Verizon clearly is opting for this approach. However, a good deal of money can be made by leveraging existing copper, though the resulting service platforms are more limited.
AT&T is mixing its approach. The company released interesting results about its U-Verse fiber-to-the-node (FTTN) deployment at the Merrill Lynch Communications Services Forum this week. The most impressive figure cited in this Light Reading report is that the company expects weekly customer additions to increase from 12,000 to 40,000 by the end of the week.
That wasn't the only number of note. The executive who made the presentation -- John Stankey, the president of the company's telecom operations -- said 60 percent of the new video customers are coming from cable operators, a percentage that exceeds expectations. Perhaps so, but it also suggests that U-verse is taking a large chunk -- perhaps comparatively more -- from the direct broadcast satellite sector. Stankey said that half of the new broadband customers also are new to AT&T. If so, this is good news for the telco, since a totally new customer is better than one that is cannibalized from another company service.

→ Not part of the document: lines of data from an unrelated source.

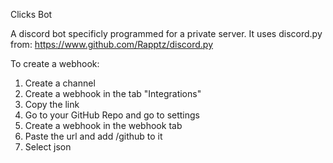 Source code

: Clicks Bot

A discord bot specificly programmed for a private server.
It uses discord.py from:
https://www.github.com/Rapptz/discord.py

To create a webhook:

1. Create a channel
2. Create a webhook in the tab "Integrations"
3. Copy the link
4. Go to your GitHub Repo and go to settings
5. Create a webhook in the webhook tab
6. Paste the url and add /github to it
7. Select json

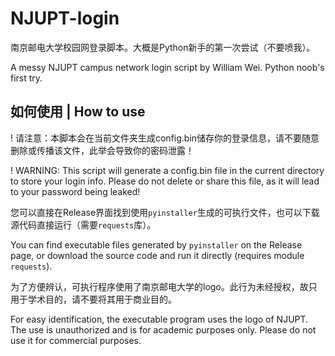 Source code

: # NJUPT-login

南京邮电大学校园网登录脚本。大概是Python新手的第一次尝试（不要喷我）。

A messy NJUPT campus network login script by William Wei. Python noob's first try.

## 如何使用 | How to use

! 请注意：本脚本会在当前文件夹生成config.bin储存你的登录信息，请不要随意删除或传播该文件，此举会导致你的密码泄露！

! WARNING: This script will generate a config.bin file in the current directory to store your login info. Please do not delete or share this file, as it will lead to your password being leaked!


您可以直接在Release界面找到使用`pyinstaller`生成的可执行文件，也可以下载源代码直接运行（需要`requests`库）。

You can find executable files generated by `pyinstaller` on the Release page, or download the source code and run it directly (requires module `requests`).


为了方便辨认，可执行程序使用了南京邮电大学的logo。此行为未经授权，故只用于学术目的，请不要将其用于商业目的。

For easy identification, the executable program uses the logo of NJUPT. The use is unauthorized and is for academic purposes only. Please do not use it for commercial purposes.
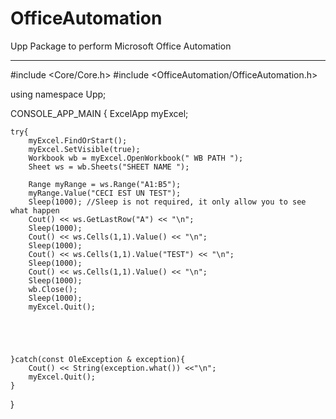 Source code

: # OfficeAutomation
Upp Package to perform Microsoft Office Automation

________________________________________

#include <Core/Core.h>
#include <OfficeAutomation/OfficeAutomation.h>

using namespace Upp;


CONSOLE_APP_MAIN
{
	ExcelApp myExcel;


	try{
		myExcel.FindOrStart();
		myExcel.SetVisible(true);
		Workbook wb = myExcel.OpenWorkbook(" WB PATH ");
		Sheet ws = wb.Sheets("SHEET NAME ");
	
		Range myRange = ws.Range("A1:B5");
		myRange.Value("CECI EST UN TEST");
		Sleep(1000); //Sleep is not required, it only allow you to see what happen
		Cout() << ws.GetLastRow("A") << "\n";
		Sleep(1000);
		Cout() << ws.Cells(1,1).Value() << "\n";
		Sleep(1000);
		Cout() << ws.Cells(1,1).Value("TEST") << "\n";
		Sleep(1000);
		Cout() << ws.Cells(1,1).Value() << "\n";
		Sleep(1000);
		wb.Close();
		Sleep(1000);
		myExcel.Quit();



		
	
	}catch(const OleException & exception){
		Cout() << String(exception.what()) <<"\n";
		myExcel.Quit();
	}

}
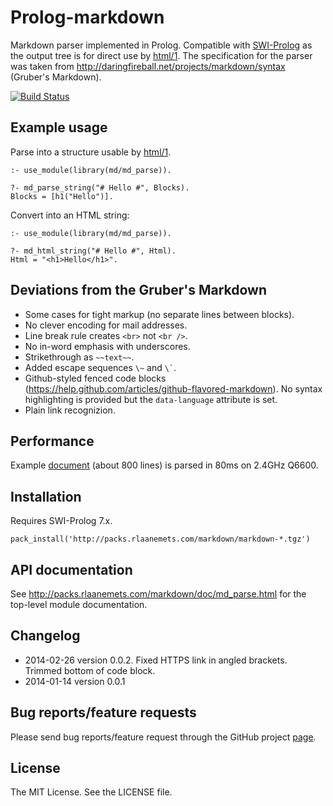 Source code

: # Prolog-markdown

Markdown parser implemented in Prolog. Compatible with [SWI-Prolog](http://www.swi-prolog.org/) as the
output tree is for direct use by [html/1](http://www.swi-prolog.org/pldoc/doc_for?object=html/1).
The specification for the parser was taken from
<http://daringfireball.net/projects/markdown/syntax> (Gruber's Markdown).

[![Build Status](https://travis-ci.org/rla/prolog-markdown.svg)](https://travis-ci.org/rla/prolog-markdown)

## Example usage

Parse into a structure usable by
[html/1](http://www.swi-prolog.org/pldoc/doc_for?object=html/1).

    :- use_module(library(md/md_parse)).

    ?- md_parse_string("# Hello #", Blocks).
    Blocks = [h1("Hello")].

Convert into an HTML string:

    :- use_module(library(md/md_parse)).

    ?- md_html_string("# Hello #", Html).
    Html = "<h1>Hello</h1>".

## Deviations from the Gruber's Markdown

 * Some cases for tight markup (no separate lines between blocks).
 * No clever encoding for mail addresses.
 * Line break rule creates `<br>` not `<br />`.
 * No in-word emphasis with underscores.
 * Strikethrough as `~~text~~`.
 * Added escape sequences `\~` and `` \` ``.
 * Github-styled fenced code blocks (<https://help.github.com/articles/github-flavored-markdown>).
   No syntax highlighting is provided but the `data-language` attribute is set.
 * Plain link recognizion.

## Performance

Example [document](http://daringfireball.net/projects/markdown/syntax.text) (about 800 lines) is parsed
in 80ms on 2.4GHz Q6600.

## Installation

Requires SWI-Prolog 7.x.

    pack_install('http://packs.rlaanemets.com/markdown/markdown-*.tgz')

## API documentation

See <http://packs.rlaanemets.com/markdown/doc/md_parse.html> for the top-level module documentation.

## Changelog

 * 2014-02-26 version 0.0.2. Fixed HTTPS link in angled brackets. Trimmed bottom of code block.
 * 2014-01-14 version 0.0.1

## Bug reports/feature requests

Please send bug reports/feature request through the GitHub
project [page](https://github.com/rla/prolog-markdown).

## License

The MIT License. See the LICENSE file.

Not everybody has fiber fever, however. This Broadband Reports posting excerpts a CNET Q&A with new Qwest CEO Edward Mueller (there is a link to the entire interview). Asked if Qwest is going to deploy fiber-to-the-home, Mueller replies that it is too expensive. When prodded by the interviewer, he says the company is comfortable with offering video through a third party, DirecTv.
Phone companies face strategic choices that will have an effect on their success -- and perhaps even survival -- going forward. Telephony Online deals directly with cable/telco positioning, essentially from the telco point of view. The tension is whether to go quickly and provide a couple of services via DSL or take more time but offer more robust fiber-based triple- and quadruple-play services. The third option -- the one taken by AT&T -- is a fiber/copper hybrid.

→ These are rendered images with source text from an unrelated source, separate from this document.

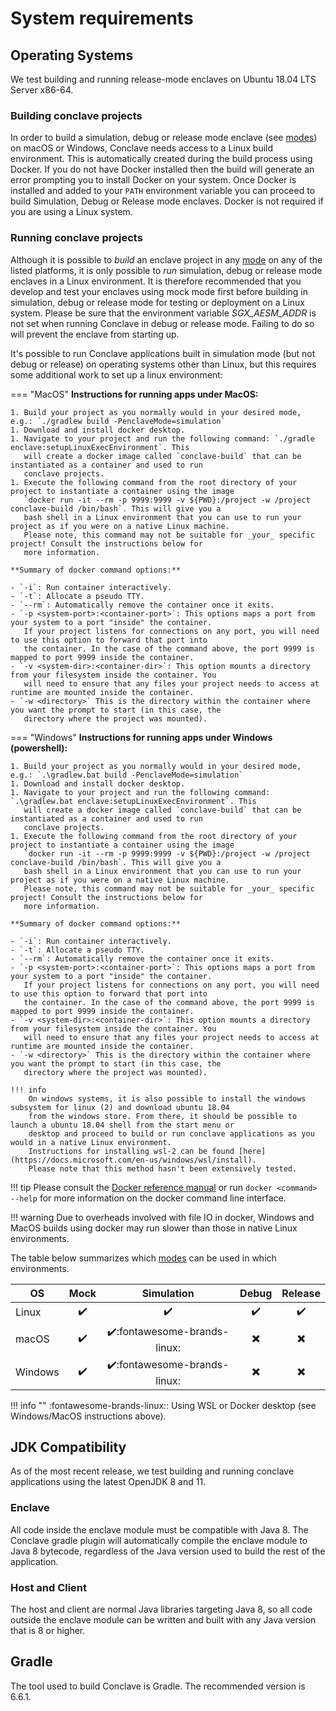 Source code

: # System requirements

## Operating Systems
We test building and running release-mode enclaves on Ubuntu 18.04 LTS Server x86-64.

### Building conclave projects
In order to build a simulation, debug or release mode enclave (see [modes](tutorial.md#enclave-modes)) on macOS or
Windows, Conclave needs access to a Linux build environment. This is automatically created during the build process
using Docker. If you do not have Docker installed then the build will generate an error prompting you to install Docker
on your system. Once Docker is installed and added to your `PATH` environment variable you can proceed to build
Simulation, Debug or Release mode enclaves. Docker is not required if you are using a Linux system.

### Running conclave projects
Although it is possible to _build_ an enclave project in any [mode](tutorial.md#enclave-modes) on any of the listed
platforms, it is only possible to _run_ simulation, debug or release mode enclaves in a Linux environment. It is
therefore recommended that you develop and test your enclaves using mock mode first before building in simulation, 
debug or release mode for testing or deployment on a Linux system. Please be sure that the environment variable _SGX_AESM_ADDR_
is not set when running Conclave in debug or release mode. Failing to do so will prevent the enclave from starting up.

It's possible to run Conclave applications built in simulation mode (but not debug or release) on operating systems
other than Linux, but this requires some additional work to set up a linux environment:

=== "MacOS"
    **Instructions for running apps under MacOS:**

    1. Build your project as you normally would in your desired mode, e.g.: `./gradlew build -PenclaveMode=simulation`
    1. Download and install docker desktop.
    1. Navigate to your project and run the following command: `./gradle enclave:setupLinuxExecEnvironment`. This
       will create a docker image called `conclave-build` that can be instantiated as a container and used to run
       conclave projects.
    1. Execute the following command from the root directory of your project to instantiate a container using the image
       `docker run -it --rm -p 9999:9999 -v ${PWD}:/project -w /project conclave-build /bin/bash`. This will give you a
       bash shell in a Linux environment that you can use to run your project as if you were on a native Linux machine.
       Please note, this command may not be suitable for _your_ specific project! Consult the instructions below for
       more information.

    **Summary of docker command options:**

    - `-i`: Run container interactively.
    - `-t`: Allocate a pseudo TTY.
    - `--rm`: Automatically remove the container once it exits.
    - `-p <system-port>:<container-port>`: This options maps a port from your system to a port "inside" the container.
       If your project listens for connections on any port, you will need to use this option to forward that port into
       the container. In the case of the command above, the port 9999 is mapped to port 9999 inside the container.
    - `-v <system-dir>:<container-dir>`: This option mounts a directory from your filesystem inside the container. You
       will need to ensure that any files your project needs to access at runtime are mounted inside the container.
    - `-w <directory>` This is the directory within the container where you want the prompt to start (in this case, the
       directory where the project was mounted).

=== "Windows"
    **Instructions for running apps under Windows (powershell):**

    1. Build your project as you normally would in your desired mode, e.g.: `.\gradlew.bat build -PenclaveMode=simulation`
    1. Download and install docker desktop.
    1. Navigate to your project and run the following command: `.\gradlew.bat enclave:setupLinuxExecEnvironment`. This
       will create a docker image called `conclave-build` that can be instantiated as a container and used to run
       conclave projects.
    1. Execute the following command from the root directory of your project to instantiate a container using the image
       `docker run -it --rm -p 9999:9999 -v ${PWD}:/project -w /project conclave-build /bin/bash`. This will give you a
       bash shell in a Linux environment that you can use to run your project as if you were on a native Linux machine.
       Please note, this command may not be suitable for _your_ specific project! Consult the instructions below for
       more information.

    **Summary of docker command options:**

    - `-i`: Run container interactively.
    - `-t`: Allocate a pseudo TTY.
    - `--rm`: Automatically remove the container once it exits.
    - `-p <system-port>:<container-port>`: This options maps a port from your system to a port "inside" the container.
       If your project listens for connections on any port, you will need to use this option to forward that port into
       the container. In the case of the command above, the port 9999 is mapped to port 9999 inside the container.
    - `-v <system-dir>:<container-dir>`: This option mounts a directory from your filesystem inside the container. You
       will need to ensure that any files your project needs to access at runtime are mounted inside the container.
    - `-w <directory>` This is the directory within the container where you want the prompt to start (in this case, the
       directory where the project was mounted).

    !!! info
        On windows systems, it is also possible to install the windows subsystem for linux (2) and download ubuntu 18.04
        from the windows store. From there, it should be possible to launch a ubuntu 18.04 shell from the start menu or
        desktop and proceed to build or run conclave applications as you would in a native Linux environment.
        Instructions for installing wsl-2 can be found [here](https://docs.microsoft.com/en-us/windows/wsl/install).
        Please note that this method hasn't been extensively tested.

!!! tip
    Please consult the [Docker reference manual](https://docs.docker.com/engine/reference/commandline/run/) or run
    `docker <command> --help` for more information on the docker command line interface.

!!! warning
    Due to overheads involved with file IO in docker, Windows and MacOS builds using docker may run slower than those in
    native Linux environments.

The table below summarizes which [modes](tutorial.md#enclave-modes) can be used in which environments.

| OS      | Mock               | Simulation                                   | Debug                     | Release                  |
|---------|:------------------:|:--------------------------------------------:|:-------------------------:|:------------------------:|
| Linux   | :heavy_check_mark: | :heavy_check_mark:                           | :heavy_check_mark:        | :heavy_check_mark:       |
| macOS   | :heavy_check_mark: | :heavy_check_mark::fontawesome-brands-linux: | :heavy_multiplication_x:  | :heavy_multiplication_x: |
| Windows | :heavy_check_mark: | :heavy_check_mark::fontawesome-brands-linux: | :heavy_multiplication_x:  | :heavy_multiplication_x: |

!!! info ""
    :fontawesome-brands-linux:: Using WSL or Docker desktop (see Windows/MacOS instructions above).

## JDK Compatibility
As of the most recent release, we test building and running conclave applications using the latest OpenJDK 8 and 11.

### Enclave
All code inside the enclave module must be compatible with Java 8. The Conclave gradle plugin will automatically compile
the enclave module to Java 8 bytecode, regardless of the Java version used to build the rest of the application.

### Host and Client
The host and client are normal Java libraries targeting Java 8, so all code outside the enclave module can be written
and built with any Java version that is 8 or higher.

## Gradle
The tool used to build Conclave is Gradle. The recommended version is 6.6.1.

There is a second related question that is particularly ticklish for companies that decide to fully transition to fiber: How much investment should they make to new approaches to DSL? The Telephony Online writer says the move to slower-to-build fiber infrastructures has pushed back his prediction on when telco will pass cable in the subscriber race. If he is correct, the change -- from this year to 2011 -- gives cable operators three more years to gain and cement customer relationships.

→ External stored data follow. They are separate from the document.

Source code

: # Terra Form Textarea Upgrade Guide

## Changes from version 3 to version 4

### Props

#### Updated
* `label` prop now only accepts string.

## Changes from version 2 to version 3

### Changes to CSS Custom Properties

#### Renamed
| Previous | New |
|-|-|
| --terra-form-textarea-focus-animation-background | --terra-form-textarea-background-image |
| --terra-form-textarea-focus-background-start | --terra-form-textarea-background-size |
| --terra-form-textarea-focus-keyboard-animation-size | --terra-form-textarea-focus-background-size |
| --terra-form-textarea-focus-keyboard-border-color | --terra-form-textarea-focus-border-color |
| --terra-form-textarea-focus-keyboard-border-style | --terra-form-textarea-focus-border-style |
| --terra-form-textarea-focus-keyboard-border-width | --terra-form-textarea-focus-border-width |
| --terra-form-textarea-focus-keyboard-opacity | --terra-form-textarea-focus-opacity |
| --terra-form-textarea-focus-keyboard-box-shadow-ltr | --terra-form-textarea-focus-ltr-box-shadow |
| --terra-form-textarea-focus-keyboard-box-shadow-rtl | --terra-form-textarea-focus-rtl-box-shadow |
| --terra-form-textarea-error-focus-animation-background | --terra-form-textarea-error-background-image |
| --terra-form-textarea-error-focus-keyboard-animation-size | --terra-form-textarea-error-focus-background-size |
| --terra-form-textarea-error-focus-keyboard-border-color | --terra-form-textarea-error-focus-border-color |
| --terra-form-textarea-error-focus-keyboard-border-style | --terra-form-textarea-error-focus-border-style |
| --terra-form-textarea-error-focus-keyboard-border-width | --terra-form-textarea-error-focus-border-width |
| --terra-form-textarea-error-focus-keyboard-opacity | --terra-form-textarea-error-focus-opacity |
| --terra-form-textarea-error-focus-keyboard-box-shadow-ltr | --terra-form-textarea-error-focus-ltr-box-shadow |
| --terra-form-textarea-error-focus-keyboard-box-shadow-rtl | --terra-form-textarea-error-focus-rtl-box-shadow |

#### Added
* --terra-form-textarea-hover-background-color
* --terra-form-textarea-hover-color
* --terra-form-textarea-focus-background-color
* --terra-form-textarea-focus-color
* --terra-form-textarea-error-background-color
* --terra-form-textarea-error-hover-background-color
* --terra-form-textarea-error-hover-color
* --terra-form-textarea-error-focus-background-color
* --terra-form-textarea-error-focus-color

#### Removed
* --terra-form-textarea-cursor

This is a truly international initiative, with much of the development done in Asia. This week, The Fiber-to-the-Home Council Europe held its annual event. Connected Home2Go reports that the council says there now are more than 1 million FTTH subscribers in Europe. That's a lot, but the context is that Verizon alone has 1.5 million U.S. subscribers. The piece says the growth rate from 2006 to last year was 30 percent, and suggests that continued great growth is likely. That's true in Europe, Asia and the United States, particularly for telcos that see DSL as a long road to obsolescence.